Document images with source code
>>>>>

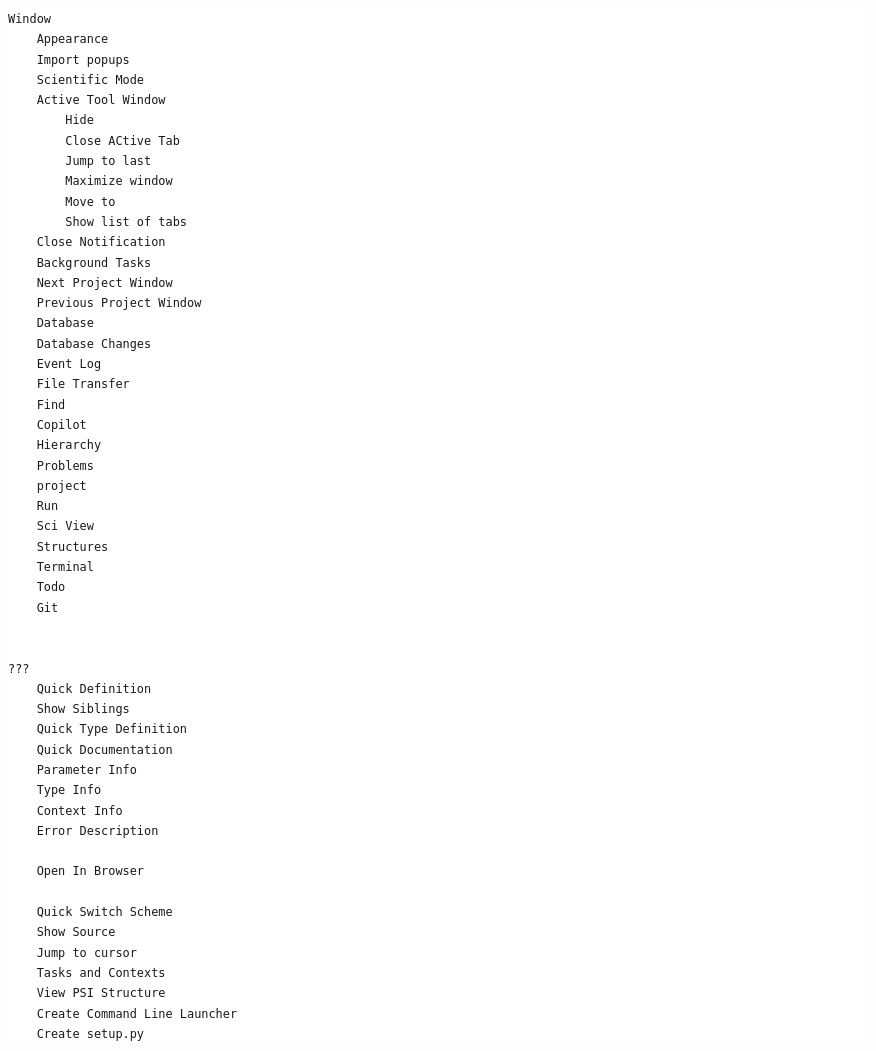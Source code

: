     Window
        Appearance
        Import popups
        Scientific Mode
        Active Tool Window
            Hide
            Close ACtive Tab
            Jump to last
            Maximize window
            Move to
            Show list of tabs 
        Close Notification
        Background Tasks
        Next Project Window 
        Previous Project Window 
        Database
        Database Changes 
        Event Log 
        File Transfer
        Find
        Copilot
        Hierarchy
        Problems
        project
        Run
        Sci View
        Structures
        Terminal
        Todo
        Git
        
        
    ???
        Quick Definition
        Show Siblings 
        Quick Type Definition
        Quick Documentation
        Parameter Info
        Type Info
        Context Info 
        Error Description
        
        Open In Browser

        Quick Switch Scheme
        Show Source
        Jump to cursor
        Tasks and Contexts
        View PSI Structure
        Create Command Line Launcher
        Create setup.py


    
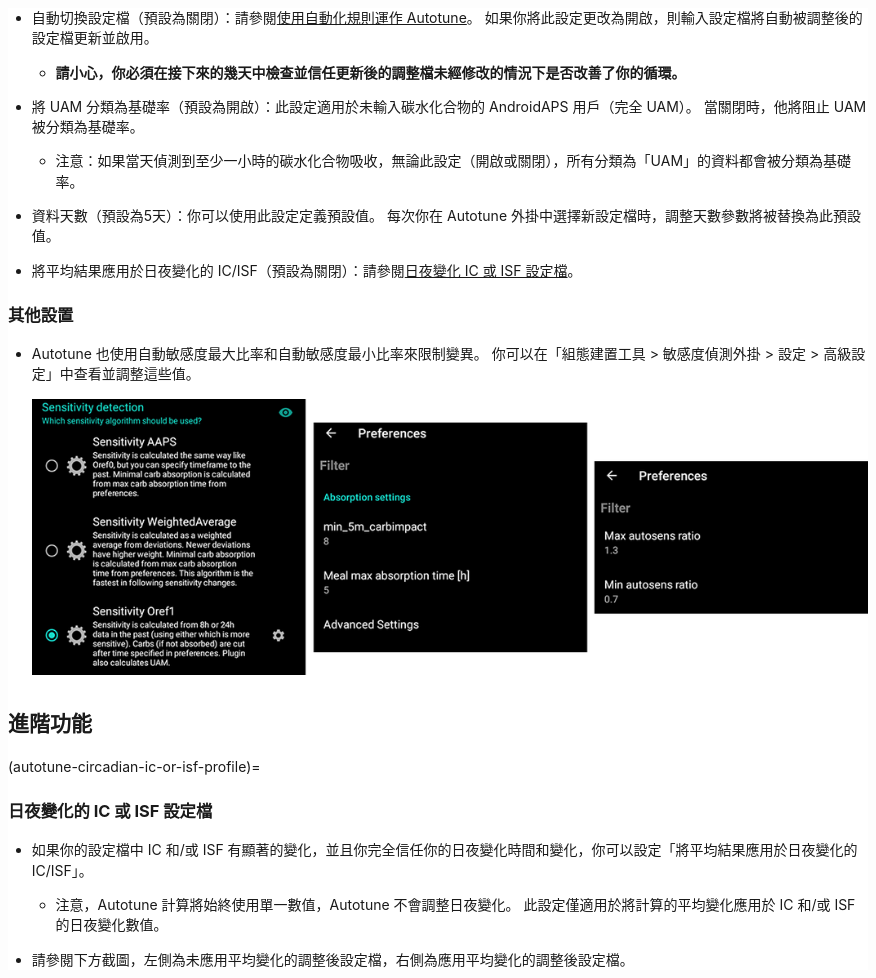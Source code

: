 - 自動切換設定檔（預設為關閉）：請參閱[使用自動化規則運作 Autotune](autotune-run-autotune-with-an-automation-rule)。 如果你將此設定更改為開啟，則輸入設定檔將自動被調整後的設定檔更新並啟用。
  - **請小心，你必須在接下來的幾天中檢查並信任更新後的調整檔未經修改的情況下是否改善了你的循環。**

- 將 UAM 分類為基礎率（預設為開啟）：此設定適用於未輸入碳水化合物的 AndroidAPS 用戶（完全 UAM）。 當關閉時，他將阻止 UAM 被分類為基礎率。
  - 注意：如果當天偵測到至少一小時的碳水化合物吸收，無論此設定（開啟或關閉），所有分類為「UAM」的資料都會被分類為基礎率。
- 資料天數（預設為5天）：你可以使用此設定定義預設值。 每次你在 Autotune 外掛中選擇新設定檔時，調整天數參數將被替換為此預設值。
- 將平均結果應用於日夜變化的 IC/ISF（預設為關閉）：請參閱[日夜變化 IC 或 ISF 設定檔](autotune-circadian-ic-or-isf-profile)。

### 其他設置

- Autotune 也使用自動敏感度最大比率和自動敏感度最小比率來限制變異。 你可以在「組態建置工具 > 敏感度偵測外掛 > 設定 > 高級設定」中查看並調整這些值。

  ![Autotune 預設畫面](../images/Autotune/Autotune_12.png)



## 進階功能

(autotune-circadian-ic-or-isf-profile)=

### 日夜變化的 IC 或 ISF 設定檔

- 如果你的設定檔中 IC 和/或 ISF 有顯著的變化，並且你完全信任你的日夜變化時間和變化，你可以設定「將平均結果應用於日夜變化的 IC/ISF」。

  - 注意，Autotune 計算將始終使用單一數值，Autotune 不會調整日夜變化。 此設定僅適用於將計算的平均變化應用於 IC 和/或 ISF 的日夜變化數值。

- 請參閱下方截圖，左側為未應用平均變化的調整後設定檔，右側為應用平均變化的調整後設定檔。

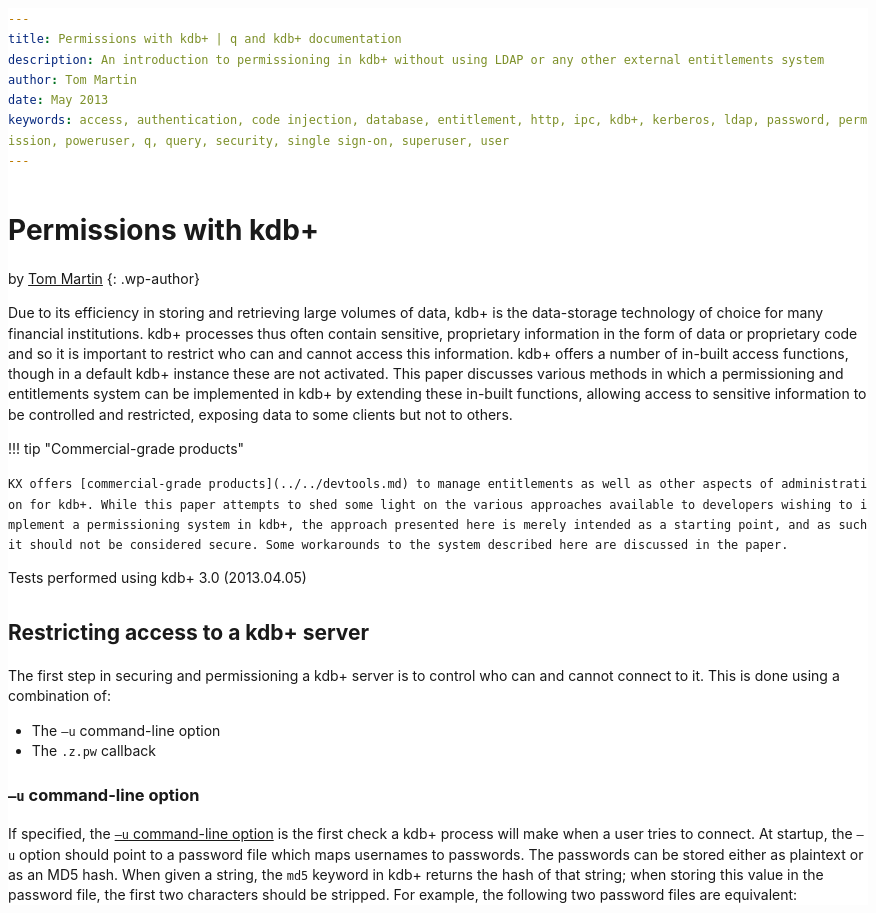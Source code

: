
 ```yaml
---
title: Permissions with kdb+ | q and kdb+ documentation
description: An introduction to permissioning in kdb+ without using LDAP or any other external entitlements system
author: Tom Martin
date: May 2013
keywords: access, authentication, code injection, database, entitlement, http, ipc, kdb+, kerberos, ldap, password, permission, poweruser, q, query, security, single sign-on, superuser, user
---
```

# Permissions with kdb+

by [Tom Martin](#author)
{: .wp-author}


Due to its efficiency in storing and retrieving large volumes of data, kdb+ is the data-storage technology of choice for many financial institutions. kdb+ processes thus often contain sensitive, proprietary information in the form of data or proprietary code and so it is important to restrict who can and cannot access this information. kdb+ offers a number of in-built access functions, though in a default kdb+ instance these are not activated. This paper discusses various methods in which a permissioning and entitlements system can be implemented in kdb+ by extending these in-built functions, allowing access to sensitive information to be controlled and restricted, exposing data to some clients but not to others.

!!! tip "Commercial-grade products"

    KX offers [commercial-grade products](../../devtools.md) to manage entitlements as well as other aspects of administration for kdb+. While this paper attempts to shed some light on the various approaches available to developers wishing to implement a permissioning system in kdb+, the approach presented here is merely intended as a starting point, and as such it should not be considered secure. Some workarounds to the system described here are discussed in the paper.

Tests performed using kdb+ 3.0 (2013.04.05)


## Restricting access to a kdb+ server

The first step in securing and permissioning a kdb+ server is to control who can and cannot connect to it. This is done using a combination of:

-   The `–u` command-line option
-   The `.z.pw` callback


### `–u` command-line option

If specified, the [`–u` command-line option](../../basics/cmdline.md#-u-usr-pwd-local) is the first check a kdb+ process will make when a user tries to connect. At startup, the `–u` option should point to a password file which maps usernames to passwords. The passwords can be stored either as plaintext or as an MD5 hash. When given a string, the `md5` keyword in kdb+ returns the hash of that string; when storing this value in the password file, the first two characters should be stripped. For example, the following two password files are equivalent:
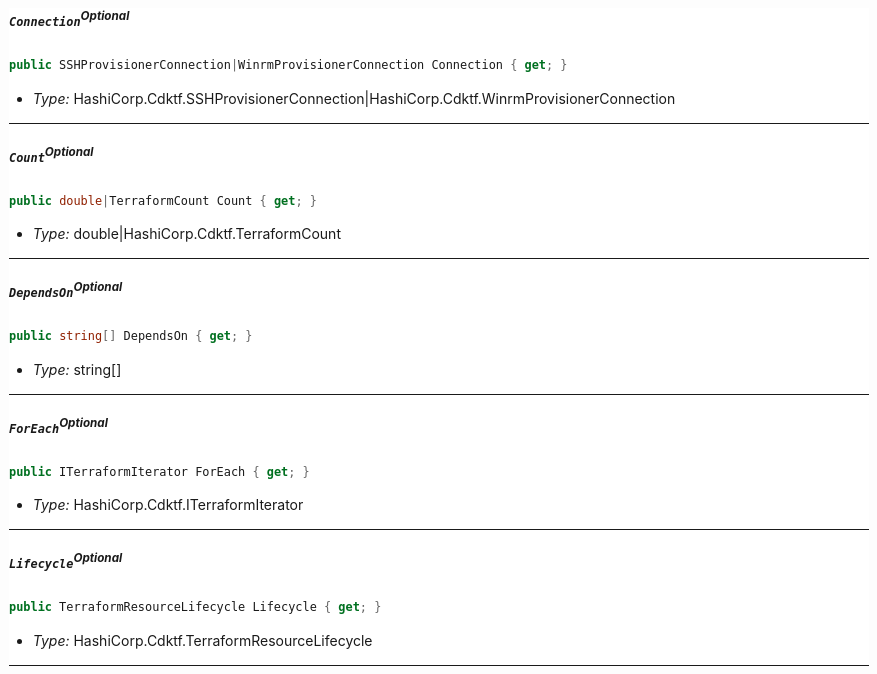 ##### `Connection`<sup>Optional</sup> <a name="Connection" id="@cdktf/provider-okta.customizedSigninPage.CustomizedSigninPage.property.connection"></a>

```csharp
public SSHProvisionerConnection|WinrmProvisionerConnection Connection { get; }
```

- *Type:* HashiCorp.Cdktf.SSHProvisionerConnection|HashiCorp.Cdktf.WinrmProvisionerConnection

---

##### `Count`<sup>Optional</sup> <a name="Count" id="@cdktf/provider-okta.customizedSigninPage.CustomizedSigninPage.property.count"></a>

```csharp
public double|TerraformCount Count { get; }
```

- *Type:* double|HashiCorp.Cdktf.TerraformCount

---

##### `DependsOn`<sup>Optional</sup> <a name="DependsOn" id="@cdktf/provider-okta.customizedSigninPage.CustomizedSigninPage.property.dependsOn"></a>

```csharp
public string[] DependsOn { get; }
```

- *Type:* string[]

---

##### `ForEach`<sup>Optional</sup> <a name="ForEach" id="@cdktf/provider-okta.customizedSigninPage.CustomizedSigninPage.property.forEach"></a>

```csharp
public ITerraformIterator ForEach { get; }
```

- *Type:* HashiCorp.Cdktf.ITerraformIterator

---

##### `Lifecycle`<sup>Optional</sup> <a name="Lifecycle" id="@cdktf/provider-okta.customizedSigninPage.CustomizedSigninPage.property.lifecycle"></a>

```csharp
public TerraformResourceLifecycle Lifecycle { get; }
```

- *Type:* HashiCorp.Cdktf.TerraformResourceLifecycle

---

<<<<<

▸ **ACTION ITEM**
Print once more, exactly, the lines that start at the top of the records above and end at the line with "Context Info", skipping all pictures.

▸ **RESULT**
Source code

:     Window
        Appearance
        Import popups
        Scientific Mode
        Active Tool Window
            Hide
            Close ACtive Tab
            Jump to last
            Maximize window
            Move to
            Show list of tabs 
        Close Notification
        Background Tasks
        Next Project Window 
        Previous Project Window 
        Database
        Database Changes 
        Event Log 
        File Transfer
        Find
        Copilot
        Hierarchy
        Problems
        project
        Run
        Sci View
        Structures
        Terminal
        Todo
        Git
        
        
    ???
        Quick Definition
        Show Siblings 
        Quick Type Definition
        Quick Documentation
        Parameter Info
        Type Info
        Context Info 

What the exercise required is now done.